In some cases, the probability of someone being present is higher than would normally be anticipated because those people are there to work on what appears to be a relatively minor problem. For example, at a chemical facility in Texas a tank exploded killing seventeen workers. The area in which the explosion occurred was normally deserted; but the workers were there to correct the conditions that led to the explosion. On another occasion a refinery in west Texas experienced a major explosion and fire. Many major equipment items were destroyed, and the smoke from the fire was so great that an adjacent freeway had to be closed down. If a risk management team had modeled the event ahead of time they would surely have postulated multiple fatalities and serious injuries. In fact, no one was hurt.

Management must be particularly cautious when sending operators and maintenance workers into a hazardous situation in order to correct problems. It is likely that additional safeguards and precautions will be needed.

In other situations it may be found that the presence of a hazardous situation actually reduces the number of people at risk. For example, in the Gulf of Mexico during the period 2003 - 2005 some 164 offshore platforms were either lost or seriously damaged due to hurricanes. The economic loss was high, yet the number of fatalities and serious injuries associated with the storms was zero; the reason being that, whenever a hurricane is brewing in the general location of a platform, the crew is evacuated. In this case, the probability of workers being present was much less than would have been anticipated by a risk management team.

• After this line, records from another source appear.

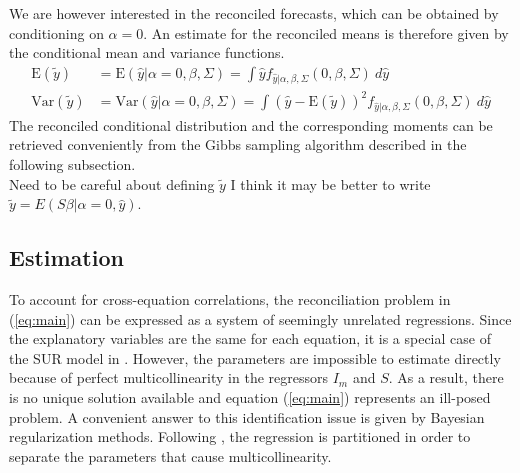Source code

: \documentclass[a4paper,fleqn,11pt]{article}
\begin{document}
We are however interested in the reconciled forecasts, which can be obtained by conditioning on $\alpha = 0$. An estimate for the reconciled means is therefore given by the conditional mean and variance functions.
\begin{align*}
\text{E}(\tilde{y}) &= \text{E}(\hat{y}|\alpha = 0,\beta,\Sigma) = \int \hat{y} f_{\hat{y}|\alpha,\beta,\Sigma}(0,\beta,\Sigma)\ d\hat{y} \\
\text{Var}(\tilde{y}) &= \text{Var}(\hat{y}|\alpha = 0,\beta,\Sigma) =  \int (\hat{y} - \text{E}(\tilde{y}))^2 f_{\hat{y}|\alpha,\beta,\Sigma}(0,\beta,\Sigma)\ d\hat{y}
\end{align*}
The reconciled conditional distribution and the corresponding moments can be retrieved conveniently from the Gibbs sampling algorithm described in the following subsection.\\

{\color{red} Need to be careful about defining $\tilde{y}$  I think it may be better to write $\tilde{y}=E(S\beta|\alpha=0,\hat{y})$.}\\

\subsection{Estimation}
To account for cross-equation correlations, the reconciliation problem in (\ref{eq:main}) can be expressed as a system of seemingly unrelated regressions. Since the explanatory variables are the same for each equation, it is a special case of the SUR model in \cite{Zellner1962}. However, the parameters are impossible to estimate directly because of perfect multicollinearity in the regressors $I_m$ and $S$. As a result, there is no unique solution available and equation (\ref{eq:main}) represents an ill-posed problem. A convenient answer to this identification issue is given by Bayesian regularization methods. Following \cite{Farebrother1978}, the regression is partitioned in order to separate the parameters that cause multicollinearity.\\
\end{document}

In other cases the people may be located close to a hazard for reasons that no risk analyst could reasonably foresee. Probably the best known example of this occurred at the Texas City refinery explosion in the year 2005. Adjacent to the site of the release were temporary trailers used for project workers. All of the fatalities were to people working in those trailers (CSB 2007).

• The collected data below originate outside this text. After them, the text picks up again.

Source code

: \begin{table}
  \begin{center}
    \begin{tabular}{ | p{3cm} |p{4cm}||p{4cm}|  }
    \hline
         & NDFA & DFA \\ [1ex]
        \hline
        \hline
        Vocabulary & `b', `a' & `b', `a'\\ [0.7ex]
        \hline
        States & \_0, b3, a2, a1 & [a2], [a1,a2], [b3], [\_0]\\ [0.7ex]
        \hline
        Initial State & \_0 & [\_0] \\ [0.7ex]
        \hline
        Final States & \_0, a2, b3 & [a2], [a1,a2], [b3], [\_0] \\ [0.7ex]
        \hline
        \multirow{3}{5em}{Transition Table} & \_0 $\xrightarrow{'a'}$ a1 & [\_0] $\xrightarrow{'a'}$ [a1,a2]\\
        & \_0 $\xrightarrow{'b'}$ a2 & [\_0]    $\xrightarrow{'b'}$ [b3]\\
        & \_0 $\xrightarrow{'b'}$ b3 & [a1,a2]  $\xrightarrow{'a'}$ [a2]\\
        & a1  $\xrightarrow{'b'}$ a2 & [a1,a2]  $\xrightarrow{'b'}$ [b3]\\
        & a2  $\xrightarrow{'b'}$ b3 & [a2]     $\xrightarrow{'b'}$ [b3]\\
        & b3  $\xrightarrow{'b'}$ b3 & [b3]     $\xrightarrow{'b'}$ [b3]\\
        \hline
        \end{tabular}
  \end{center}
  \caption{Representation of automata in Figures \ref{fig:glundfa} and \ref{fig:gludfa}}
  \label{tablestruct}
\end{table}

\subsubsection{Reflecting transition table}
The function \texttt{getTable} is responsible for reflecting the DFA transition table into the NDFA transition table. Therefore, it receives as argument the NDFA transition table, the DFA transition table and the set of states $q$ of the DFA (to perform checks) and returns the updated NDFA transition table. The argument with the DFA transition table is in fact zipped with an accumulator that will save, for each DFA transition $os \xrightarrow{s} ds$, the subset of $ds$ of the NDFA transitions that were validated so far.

Another example of the unexpected presence of people at an incident site occurred at a facility in the southern United States. A high pressure, high capacity pump that had just been brought on line for the first time was exhibiting serious mechanical problems. About half a dozen people, including some senior managers, were gathered in the area to find out what was going on. Suddenly the pump's seal failed, shooting out a large jet of a high temperature caustic liquid. Fortunately the direction of the failure was away from the personnel. The liquid caused some environmental damage but none of the people in the area were hurt. They were lucky - they could have been seriously burned had the jet been directed toward them. Once more, no risk analysis could have reasonably anticipated that a large number of people would be present and that the jet would point the way it did.

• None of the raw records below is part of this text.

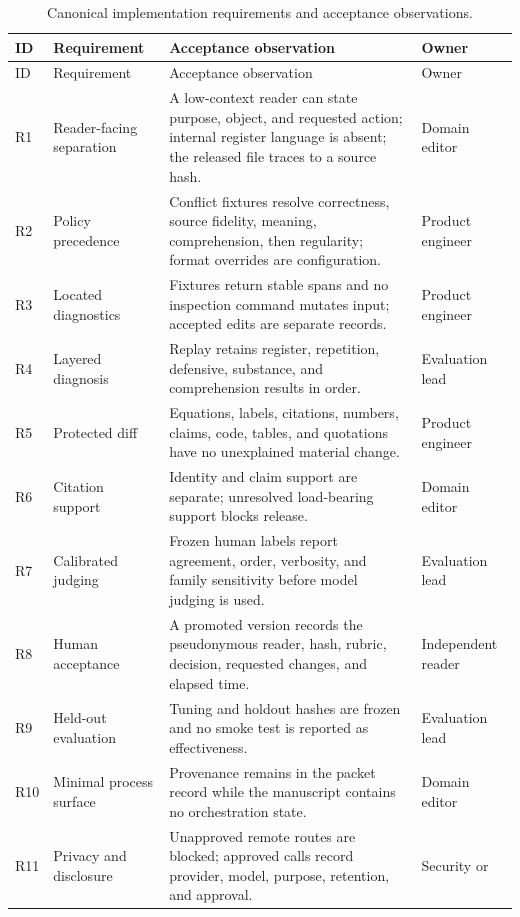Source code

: \begin{longtable}{@{}p{}p{}p{}p{}@{}}
\caption{Canonical implementation requirements and acceptance observations.}
\label{tab:expanded-requirements}\\
\toprule
ID & Requirement & Acceptance observation & Owner \\
\midrule
\endfirsthead
\toprule
ID & Requirement & Acceptance observation & Owner \\
\midrule
\endhead
R1 & Reader-facing separation & A low-context reader can state purpose, object,
and requested action; internal register language is absent; the released file
traces to a source hash. & Domain editor \\
R2 & Policy precedence & Conflict fixtures resolve correctness, source fidelity,
meaning, comprehension, then regularity; format overrides are configuration. &
Product engineer \\
R3 & Located diagnostics & Fixtures return stable spans and no inspection
command mutates input; accepted edits are separate records. & Product engineer \\
R4 & Layered diagnosis & Replay retains register, repetition, defensive,
substance, and comprehension results in order. & Evaluation lead \\
R5 & Protected diff & Equations, labels, citations, numbers, claims, code,
tables, and quotations have no unexplained material change. & Product engineer \\
R6 & Citation support & Identity and claim support are separate; unresolved
load-bearing support blocks release. & Domain editor \\
R7 & Calibrated judging & Frozen human labels report agreement, order,
verbosity, and family sensitivity before model judging is used. & Evaluation lead \\
R8 & Human acceptance & A promoted version records the pseudonymous reader,
hash, rubric, decision, requested changes, and elapsed time. & Independent reader \\
R9 & Held-out evaluation & Tuning and holdout hashes are frozen and no smoke
test is reported as effectiveness. & Evaluation lead \\
R10 & Minimal process surface & Provenance remains in the packet record while
the manuscript contains no orchestration state. & Domain editor \\
R11 & Privacy and disclosure & Unapproved remote routes are blocked; approved
calls record provider, model, purpose, retention, and approval. & Security or

\end{longtable}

In the long-term, one of the best means of improving safety is to develop systems that are so automated that very few humans are required to be in the vicinity of operating equipment so that they are not exposed to hazards.

Single Contingency Events

When a facility is being designed the single risk concept is typically applied. It specifies that only one emergency (or group of interrelated emergencies) will occur at one time. The probability that multiple unrelated incidents would occur simultaneously is so low that it is not a credible consideration. Therefore, when designing a facility it is normal to design a safety device to handle the largest single risk. For example, pressure vessels can be subject to over-pressure for a number of separate causes such as external fire, pump pressure and internal chemical reactions. The safety relief valve will be designed for the worst of the identified cases. Multiple unrelated incidents are examined through the use of common cause effect analysis and with techniques such as fault tree analysis. When it is plausible that a relief device could be called upon to handle multiple releases, such as may occur during a cooling water failure, capacity should be provided for this emergency.